**Task prompt:**
All of the records should be restated word for word.
##### Input #####
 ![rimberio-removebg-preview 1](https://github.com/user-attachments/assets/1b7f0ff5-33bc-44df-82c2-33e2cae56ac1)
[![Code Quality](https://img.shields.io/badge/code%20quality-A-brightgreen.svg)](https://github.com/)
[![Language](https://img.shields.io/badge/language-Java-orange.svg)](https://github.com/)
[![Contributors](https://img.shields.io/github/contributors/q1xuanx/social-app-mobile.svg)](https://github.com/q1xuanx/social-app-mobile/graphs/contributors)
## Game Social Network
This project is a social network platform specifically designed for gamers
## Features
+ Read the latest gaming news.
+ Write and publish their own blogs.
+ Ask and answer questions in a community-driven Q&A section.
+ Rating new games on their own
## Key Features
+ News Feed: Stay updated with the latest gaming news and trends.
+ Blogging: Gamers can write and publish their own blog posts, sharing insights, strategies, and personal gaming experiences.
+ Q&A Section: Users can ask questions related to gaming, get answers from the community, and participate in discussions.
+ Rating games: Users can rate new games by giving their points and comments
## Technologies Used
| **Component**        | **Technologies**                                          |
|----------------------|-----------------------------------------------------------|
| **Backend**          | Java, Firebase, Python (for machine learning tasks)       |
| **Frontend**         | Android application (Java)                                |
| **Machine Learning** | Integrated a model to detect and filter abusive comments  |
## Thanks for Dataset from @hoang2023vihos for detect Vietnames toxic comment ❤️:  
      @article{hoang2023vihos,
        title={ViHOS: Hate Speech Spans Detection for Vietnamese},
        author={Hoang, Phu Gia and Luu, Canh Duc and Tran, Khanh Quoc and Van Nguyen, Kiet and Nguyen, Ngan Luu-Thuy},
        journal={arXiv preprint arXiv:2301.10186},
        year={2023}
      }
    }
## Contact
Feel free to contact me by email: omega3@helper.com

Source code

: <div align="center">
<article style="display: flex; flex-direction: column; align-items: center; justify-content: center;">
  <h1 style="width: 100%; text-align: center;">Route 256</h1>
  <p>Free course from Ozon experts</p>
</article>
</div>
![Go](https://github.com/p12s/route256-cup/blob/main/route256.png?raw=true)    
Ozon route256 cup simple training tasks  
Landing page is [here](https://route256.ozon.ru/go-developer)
#####
**Task output:**
 ![rimberio-removebg-preview 1](https://github.com/user-attachments/assets/1b7f0ff5-33bc-44df-82c2-33e2cae56ac1)
[![Code Quality](https://img.shields.io/badge/code%20quality-A-brightgreen.svg)](https://github.com/)
[![Language](https://img.shields.io/badge/language-Java-orange.svg)](https://github.com/)
[![Contributors](https://img.shields.io/github/contributors/q1xuanx/social-app-mobile.svg)](https://github.com/q1xuanx/social-app-mobile/graphs/contributors)
## Game Social Network
This project is a social network platform specifically designed for gamers
## Features
+ Read the latest gaming news.
+ Write and publish their own blogs.
+ Ask and answer questions in a community-driven Q&A section.
+ Rating new games on their own
## Key Features
+ News Feed: Stay updated with the latest gaming news and trends.
+ Blogging: Gamers can write and publish their own blog posts, sharing insights, strategies, and personal gaming experiences.
+ Q&A Section: Users can ask questions related to gaming, get answers from the community, and participate in discussions.
+ Rating games: Users can rate new games by giving their points and comments
## Technologies Used
| **Component**        | **Technologies**                                          |
|----------------------|-----------------------------------------------------------|
| **Backend**          | Java, Firebase, Python (for machine learning tasks)       |
| **Frontend**         | Android application (Java)                                |
| **Machine Learning** | Integrated a model to detect and filter abusive comments  |
## Thanks for Dataset from @hoang2023vihos for detect Vietnames toxic comment ❤️:  
      @article{hoang2023vihos,
        title={ViHOS: Hate Speech Spans Detection for Vietnamese},
        author={Hoang, Phu Gia and Luu, Canh Duc and Tran, Khanh Quoc and Van Nguyen, Kiet and Nguyen, Ngan Luu-Thuy},
        journal={arXiv preprint arXiv:2301.10186},
        year={2023}
      }
    }
## Contact
Feel free to contact me by email: omega3@helper.com

Source code

: <div align="center">
<article style="display: flex; flex-direction: column; align-items: center; justify-content: center;">
  <h1 style="width: 100%; text-align: center;">Route 256</h1>
  <p>Free course from Ozon experts</p>
</article>
</div>
![Go](https://github.com/p12s/route256-cup/blob/main/route256.png?raw=true)    
Ozon route256 cup simple training tasks  
Landing page is [here](https://route256.ozon.ru/go-developer)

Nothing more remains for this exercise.